◆ **Source texts of formatted documents**
<<<<

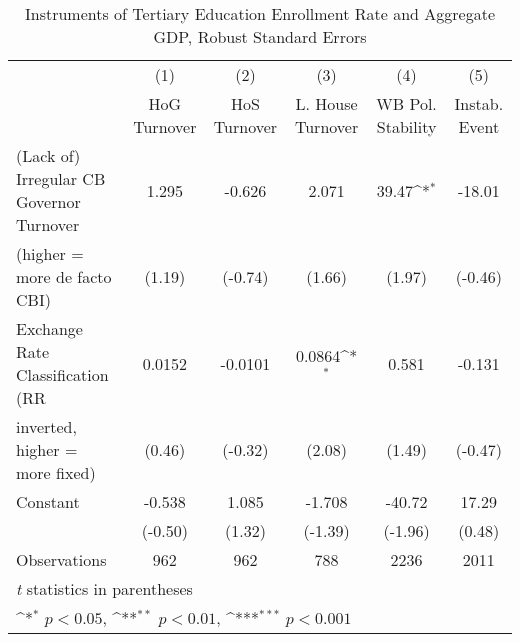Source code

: \begin{table}[htbp]\centering
\def\sym#1{\ifmmode^{#1}\else\(^{#1}\)\fi}
\caption{Instruments of Tertiary Education Enrollment Rate and Aggregate GDP, Robust Standard Errors \label{ifivs2}}
\begin{tabular}{l*{5}{c}}
\toprule
                                        &\multicolumn{1}{c}{(1)}&\multicolumn{1}{c}{(2)}&\multicolumn{1}{c}{(3)}&\multicolumn{1}{c}{(4)}&\multicolumn{1}{c}{(5)}\\
                                        &\multicolumn{1}{c}{HoG Turnover}&\multicolumn{1}{c}{HoS Turnover}&\multicolumn{1}{c}{L. House Turnover}&\multicolumn{1}{c}{WB Pol. Stability}&\multicolumn{1}{c}{Instab. Event}\\
\midrule
(Lack of) Irregular CB Governor Turnover&    1.295         &   -0.626         &    2.071         &    39.47\sym{*}  &   -18.01         \\
(higher = more de facto CBI)            &   (1.19)         &  (-0.74)         &   (1.66)         &   (1.97)         &  (-0.46)         \\
\addlinespace
Exchange Rate Classification (RR        &   0.0152         &  -0.0101         &   0.0864\sym{*}  &    0.581         &   -0.131         \\
inverted, higher = more fixed)          &   (0.46)         &  (-0.32)         &   (2.08)         &   (1.49)         &  (-0.47)         \\
\addlinespace
Constant                                &   -0.538         &    1.085         &   -1.708         &   -40.72         &    17.29         \\
                                        &  (-0.50)         &   (1.32)         &  (-1.39)         &  (-1.96)         &   (0.48)         \\
\midrule
Observations                            &      962         &      962         &      788         &     2236         &     2011         \\
\bottomrule
\multicolumn{6}{l}{\footnotesize \textit{t} statistics in parentheses}\\
\multicolumn{6}{l}{\footnotesize \sym{*} \(p<0.05\), \sym{**} \(p<0.01\), \sym{***} \(p<0.001\)}\\
\end{tabular}
\end{table}

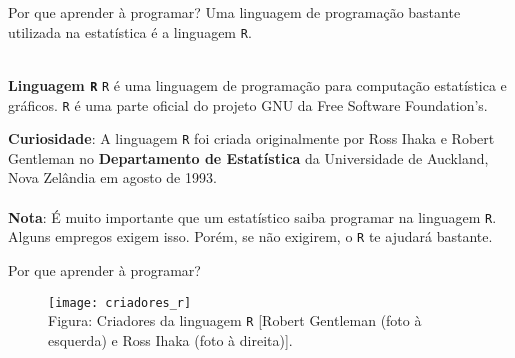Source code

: \documentclass{beamer}
\begin{document}
\begin{frame}{Por que aprender à programar?}
Uma linguagem de programação bastante utilizada na estatística é a linguagem \texttt{R}.\\~\\

\begin{block}{\textbf{Linguagem \texttt{R}}}
\texttt{R} é uma linguagem de programação para computação estatística e gráficos. \texttt{R} é uma parte oficial do projeto GNU da Free Software Foundation's.   
\end{block}

\textbf{Curiosidade}: A linguagem \texttt{R} foi criada originalmente por Ross Ihaka e Robert Gentleman no \textbf{Departamento de Estatística} da Universidade de Auckland, Nova Zelândia em agosto de 1993.\\~\\
\textbf{Nota}: É muito importante que um estatístico saiba programar na linguagem \texttt{R}. Alguns empregos exigem isso. Porém, se não exigirem, o \texttt{R} te ajudará bastante.
\end{frame}

\begin{frame}{Por que aprender à programar?}
\begin{figure}[!htb]
	\centering
	\texttt{[image: criadores\_r]}\\
	Figura: Criadores da linguagem \texttt{R} [Robert Gentleman (foto à esquerda) e Ross Ihaka (foto à direita)].
\end{figure}
\end{frame}

\end{document}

>>>>

◆ **The problem**
Which of the lines above include the word "Gentleman"? List those lines.

◆ **Result of the task**
\textbf{Curiosidade}: A linguagem \texttt{R} foi criada originalmente por Ross Ihaka e Robert Gentleman no \textbf{Departamento de Estatística} da Universidade de Auckland, Nova Zelândia em agosto de 1993.\\~\\
	Figura: Criadores da linguagem \texttt{R} [Robert Gentleman (foto à esquerda) e Ross Ihaka (foto à direita)].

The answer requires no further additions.